Diurnal rhythm of cardiac troponin: Consequences for the diagnosis of acute myocardial infarction

Autor: Jasper Boeddinghaus, Karin Grimm, Jeroen D.E. van Suijlen, Raphael Twerenbold, Christian Puelacher, Otto Bekers, Marijke Niens, Frans E. S. Tan, Imre W. K. Kouw, Noreen van der Linden, Petra Hillinger, Joop ten Kate, Karin Wildi, Zaid Sabti, Maria Rubini Gimenez, Lieke J.J. Klinkenberg, Jean Daniel Neuhaus, Steven J.R. Meex, Judith A P Bons, Christian Mueller, Thomas Nestelberger, Marja P. van Dieijen-Visser, Luc J. C. van Loon
Přispěvatelé: MUMC+: DA CDL Algemeen (9), Promovendi NTM, RS: NUTRIM - HB/BW section A, RS: NUTRIM - R3 - Chronic inflammatory disease and wasting, RS: CAPHRI - R1 - Ageing and Long-Term Care, RS: SHE - R1 - Research (OvO), FHML Methodologie & Statistiek, MUMC+: DA CDL (5), Med Microbiol, Infect Dis & Infect Prev, RS: NUTRIM - R4 - Gene-environment interaction, Nutrition and Movement Sciences, RS: CARIM - R2.02 - Cardiomyopathy, Human Physiology and Sports Physiotherapy Research Group, Physiotherapy, Human Physiology and Anatomy
Jazyk: angličtina
Rok vydání: 2016
Předmět:
Zdroj: Clinical Chemistry, 62(12), 1602-1611. American Association for Clinical Chemistry
ISSN: 0009-9147
Popis: BACKGROUND Interpretation of serial high-sensitivity cardiac troponin (hs-cTn) measurements for the diagnosis of acute myocardial infarction (AMI) assumes random fluctuation of hs-cTn around an individual's homeostatic set point.
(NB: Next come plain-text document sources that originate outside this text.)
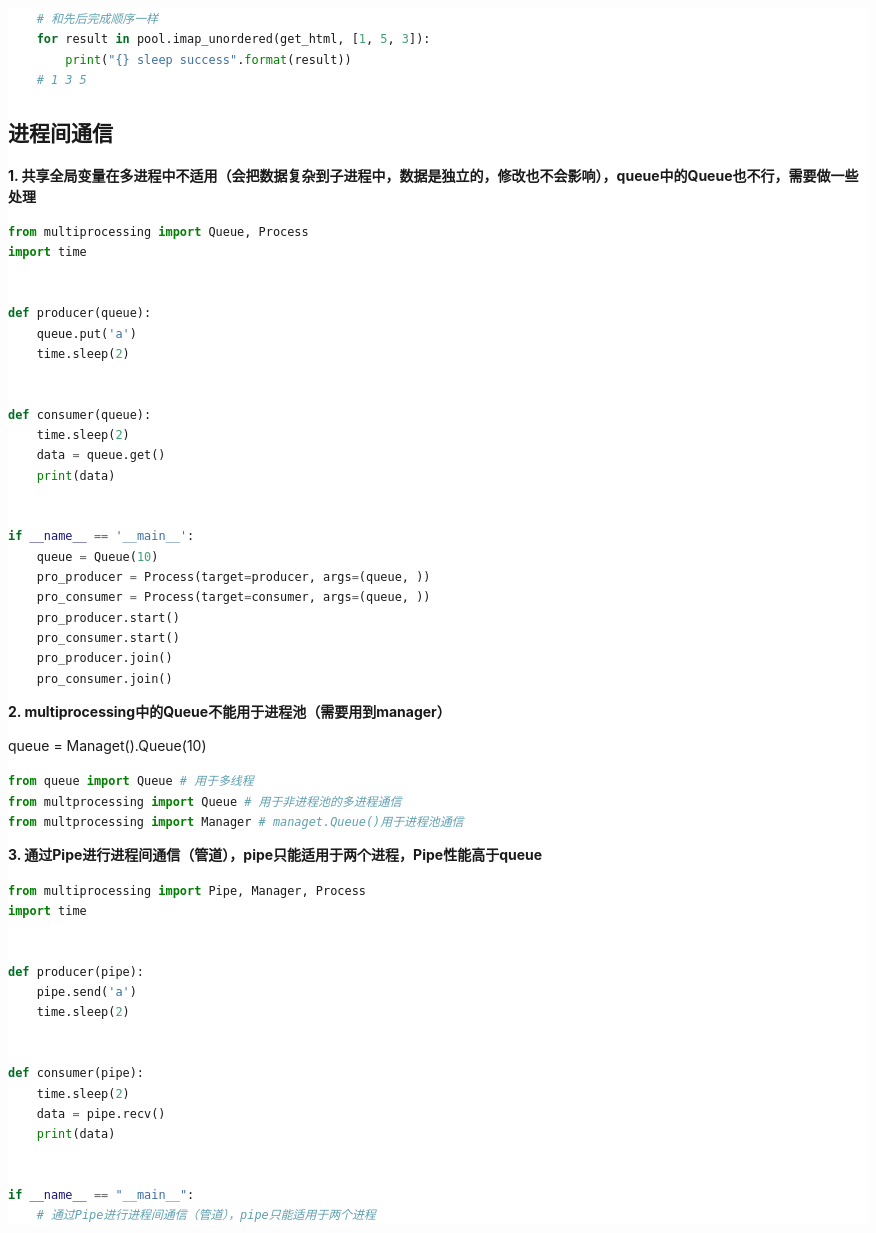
 ```py
    # 和先后完成顺序一样
    for result in pool.imap_unordered(get_html, [1, 5, 3]):
        print("{} sleep success".format(result))
    # 1 3 5
```

## 进程间通信

**1. 共享全局变量在多进程中不适用（会把数据复杂到子进程中，数据是独立的，修改也不会影响），queue中的Queue也不行，需要做一些处理**

```py
from multiprocessing import Queue, Process
import time


def producer(queue):
    queue.put('a')
    time.sleep(2)


def consumer(queue):
    time.sleep(2)
    data = queue.get()
    print(data)


if __name__ == '__main__':
    queue = Queue(10)
    pro_producer = Process(target=producer, args=(queue, ))
    pro_consumer = Process(target=consumer, args=(queue, ))
    pro_producer.start()
    pro_consumer.start()
    pro_producer.join()
    pro_consumer.join()
```

**2. multiprocessing中的Queue不能用于进程池（需要用到manager）**

queue = Managet().Queue(10)

```py
from queue import Queue # 用于多线程
from multprocessing import Queue # 用于非进程池的多进程通信
from multprocessing import Manager # managet.Queue()用于进程池通信
```

**3. 通过Pipe进行进程间通信（管道），pipe只能适用于两个进程，Pipe性能高于queue**

```py
from multiprocessing import Pipe, Manager, Process
import time


def producer(pipe):
    pipe.send('a')
    time.sleep(2)


def consumer(pipe):
    time.sleep(2)
    data = pipe.recv()
    print(data)


if __name__ == "__main__":
    # 通过Pipe进行进程间通信（管道），pipe只能适用于两个进程
```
The aim of this study was to challenge this diagnostic concept. METHODS Study 1 examined the presence of a diurnal hs-cTn rhythm by hourly blood sampling, day and night, in 24 individuals without a recent history of AMI. Study 2 assessed morning vs evening diagnostic accuracy of hs-cTnT and hs-cTnI in a prospective multicenter diagnostic study of 2782 unselected patients, presenting to the emergency department with acute chest pain. RESULTS In study 1, hs-cTnT, but not hs-cTnI, exhibited a diurnal rhythm, characterized by gradually decreasing concentrations throughout daytime, rising concentrations during nighttime, to peak concentrations in the morning (mean 16.2 ng/L at 8:30 AM and 12.1 ng/L at 7:30 PM). In study 2, the hs-cTnT rhythm was confirmed by higher hs-cTnT concentrations in early-morning presenters compared to evening presenters with an adjudicated diagnosis of noncardiac disease. The diagnostic accuracy [area under the receiver-operation characteristics curve (AUC)] of hs-cTnT at presentation, 1 h, and for the combination of absolute changes with presenting concentration, were very high and comparable among patients presenting early morning as compared to evening (all AUC >0.93). hs-cTnI exhibited no diurnal rhythm with no differences in AUC among early-morning and evening presenters. CONCLUSIONS Rhythmic diurnal variation of hs-cTnT is a general phenomenon that is not seen with hs-cTnI. While the diurnal hs-cTnT rhythm does not seem to affect the diagnostic accuracy of hs-cTnT for AMI, it should be considered when using hs-cTnT for screening purposes. Clinical Trial Registration 1. Circadian Variation of Cardiac Troponin, NCT02091427, www.clinicaltrials.gov/ct2/show/NCT02091427. 2. Advantageous Predictors of Acute Coronary Syndrome Evaluation (APACE) Study, NCT00470587, www.clinicaltrials.gov/ct2/show/NCT00470587.